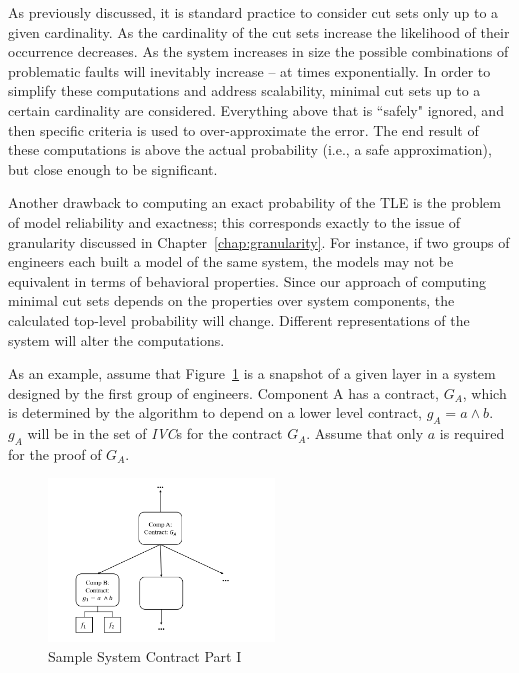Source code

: As previously discussed, it is standard practice to consider cut sets only up to a given cardinality. As the cardinality of the cut sets increase the likelihood of their occurrence decreases. As the system increases in size the possible combinations of problematic faults will inevitably increase -- at times exponentially. In order to simplify these computations and address scalability, minimal cut sets up to a certain cardinality are considered. Everything above that is ``safely" ignored, and then specific criteria is used to over-approximate the error. The end result of these computations is above the actual probability (i.e., a safe approximation), but close enough to be significant. 

Another drawback to computing an exact probability of the TLE is the problem of model reliability and exactness; this corresponds exactly to the issue of granularity discussed in Chapter~\ref{chap:granularity}. For instance, if two groups of engineers each built a model of the same system, the models may not be equivalent in terms of behavioral properties. Since our approach of computing minimal cut sets depends on the properties over system components, the calculated top-level probability will change. Different representations of the system will alter the computations.  

As an example, assume that Figure~\ref{fig:probComp1} is a snapshot of a given layer in a system designed by the first group of engineers. Component A has a contract, $G_A$, which is determined by the \aivcalg algorithm to depend on a lower level contract, $g_A = a \land b$. $g_A$ will be in the set of \textit{IVC}s for the contract $G_A$. Assume that only $a$ is required for the proof of $G_A$. 

\begin{figure}[h]
\begin{center}
\includegraphics[width=6cm]{images/probComp1.PNG}
\caption{Sample System Contract Part I} \label{fig:probComp1}
\end{center}
\end{figure}

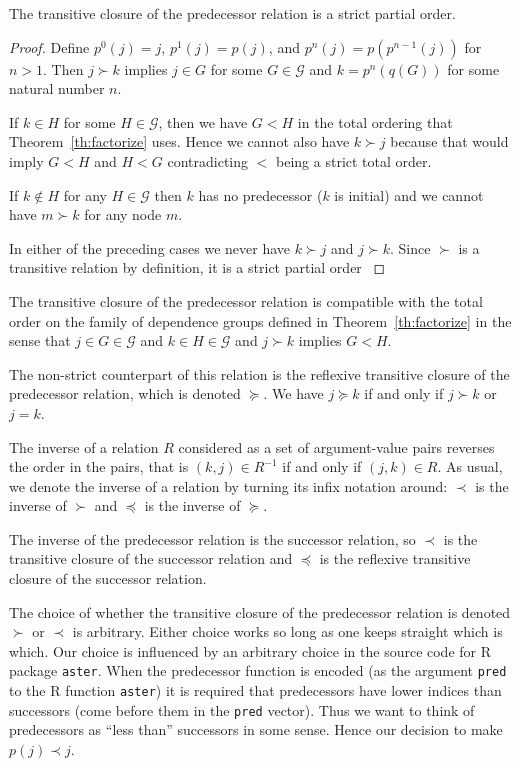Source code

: \begin{theorem} \label{th:transitive-closure}
The transitive closure of the predecessor relation is a strict partial order.
\end{theorem}
\begin{proof}
Define $p^0(j) = j$, $p^1(j) = p(j)$, and $p^n(j) = p(p^{n - 1}(j))$ for
$n > 1$.  Then $j \succ k$ implies $j \in G$ for some $G \in \mathcal{G}$ and
$k = p^n(q(G))$ for some natural number $n$.

If $k \in H$ for some $H \in \mathcal{G}$,
then we have $G < H$ in the total ordering
that Theorem~\ref{th:factorize} uses.
Hence we cannot also have $k \succ j$ because that would imply $G < H$
and $H < G$ contradicting $<$ being a strict total order.

If $k \notin H$ for any $H \in \mathcal{G}$ then $k$ has no predecessor
($k$ is initial) and we cannot have $m \succ k$ for any node $m$.

In either of the preceding cases we never have $k \succ j$ and $j \succ k$.
Since $\succ$ is a transitive relation by definition, it is
a strict partial order \citep[Section~14]{halmos-set-theory}
\end{proof}
\begin{corollary} \label{cor:compatible}
The transitive closure of the predecessor relation is compatible with
the total order on the family of dependence groups defined
in Theorem~\ref{th:factorize} in the sense that
$j \in G \in \mathcal{G}$ and $k \in H \in \mathcal{G}$ and $j \succ k$
implies $G < H$.
\end{corollary}

The non-strict counterpart of this relation
is the reflexive transitive closure of the predecessor relation,
which is denoted $\succeq$.
We have $j \succeq k$ if and only if $j \succ k$ or $j = k$.

The inverse of a relation $R$ considered as a set of argument-value pairs
reverses the order in the pairs, that is $(k, j) \in R^{- 1}$ if and only
if $(j, k) \in R$.
As usual, we denote the inverse of a relation by turning its infix notation
around: $\prec$ is the inverse of $\succ$ and $\preceq$ is the inverse
of $\succeq$.

The inverse of the predecessor relation is the successor relation,
so $\prec$ is the transitive closure of the successor relation
and $\preceq$ is the reflexive transitive closure of the successor relation.

The choice of whether the transitive closure of the predecessor relation
is denoted $\succ$ or $\prec$ is arbitrary.  Either choice works so long
as one keeps straight which is which.  Our choice is influenced by an
arbitrary choice in the source code for R package \texttt{aster}.  When
the predecessor function is encoded (as the argument \texttt{pred} to the
R function \texttt{aster}) it is required that predecessors have lower indices
than successors (come before them in the \texttt{pred} vector).  Thus we
want to think of predecessors as ``less than'' successors in some sense.
Hence our decision to make $p(j) \prec j$.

EXERCISE: A word-for-word transcription of the entries above, free of images, is what is wanted.

SOLUTION:
Source code

: As previously discussed, it is standard practice to consider cut sets only up to a given cardinality. As the cardinality of the cut sets increase the likelihood of their occurrence decreases. As the system increases in size the possible combinations of problematic faults will inevitably increase -- at times exponentially. In order to simplify these computations and address scalability, minimal cut sets up to a certain cardinality are considered. Everything above that is ``safely" ignored, and then specific criteria is used to over-approximate the error. The end result of these computations is above the actual probability (i.e., a safe approximation), but close enough to be significant. 

Another drawback to computing an exact probability of the TLE is the problem of model reliability and exactness; this corresponds exactly to the issue of granularity discussed in Chapter~\ref{chap:granularity}. For instance, if two groups of engineers each built a model of the same system, the models may not be equivalent in terms of behavioral properties. Since our approach of computing minimal cut sets depends on the properties over system components, the calculated top-level probability will change. Different representations of the system will alter the computations.  

As an example, assume that Figure~\ref{fig:probComp1} is a snapshot of a given layer in a system designed by the first group of engineers. Component A has a contract, $G_A$, which is determined by the \aivcalg algorithm to depend on a lower level contract, $g_A = a \land b$. $g_A$ will be in the set of \textit{IVC}s for the contract $G_A$. Assume that only $a$ is required for the proof of $G_A$. 

\begin{figure}[h]
\begin{center}
\includegraphics[width=6cm]{images/probComp1.PNG}
\caption{Sample System Contract Part I} \label{fig:probComp1}
\end{center}
\end{figure}

Source code

: \begin{theorem} \label{th:transitive-closure}
The transitive closure of the predecessor relation is a strict partial order.
\end{theorem}
\begin{proof}
Define $p^0(j) = j$, $p^1(j) = p(j)$, and $p^n(j) = p(p^{n - 1}(j))$ for
$n > 1$.  Then $j \succ k$ implies $j \in G$ for some $G \in \mathcal{G}$ and
$k = p^n(q(G))$ for some natural number $n$.

If $k \in H$ for some $H \in \mathcal{G}$,
then we have $G < H$ in the total ordering
that Theorem~\ref{th:factorize} uses.
Hence we cannot also have $k \succ j$ because that would imply $G < H$
and $H < G$ contradicting $<$ being a strict total order.

If $k \notin H$ for any $H \in \mathcal{G}$ then $k$ has no predecessor
($k$ is initial) and we cannot have $m \succ k$ for any node $m$.

In either of the preceding cases we never have $k \succ j$ and $j \succ k$.
Since $\succ$ is a transitive relation by definition, it is
a strict partial order \citep[Section~14]{halmos-set-theory}
\end{proof}
\begin{corollary} \label{cor:compatible}
The transitive closure of the predecessor relation is compatible with
the total order on the family of dependence groups defined
in Theorem~\ref{th:factorize} in the sense that
$j \in G \in \mathcal{G}$ and $k \in H \in \mathcal{G}$ and $j \succ k$
implies $G < H$.
\end{corollary}

The non-strict counterpart of this relation
is the reflexive transitive closure of the predecessor relation,
which is denoted $\succeq$.
We have $j \succeq k$ if and only if $j \succ k$ or $j = k$.

The inverse of a relation $R$ considered as a set of argument-value pairs
reverses the order in the pairs, that is $(k, j) \in R^{- 1}$ if and only
if $(j, k) \in R$.
As usual, we denote the inverse of a relation by turning its infix notation
around: $\prec$ is the inverse of $\succ$ and $\preceq$ is the inverse
of $\succeq$.

The inverse of the predecessor relation is the successor relation,
so $\prec$ is the transitive closure of the successor relation
and $\preceq$ is the reflexive transitive closure of the successor relation.

The choice of whether the transitive closure of the predecessor relation
is denoted $\succ$ or $\prec$ is arbitrary.  Either choice works so long
as one keeps straight which is which.  Our choice is influenced by an
arbitrary choice in the source code for R package \texttt{aster}.  When
the predecessor function is encoded (as the argument \texttt{pred} to the
R function \texttt{aster}) it is required that predecessors have lower indices
than successors (come before them in the \texttt{pred} vector).  Thus we
want to think of predecessors as ``less than'' successors in some sense.
Hence our decision to make $p(j) \prec j$.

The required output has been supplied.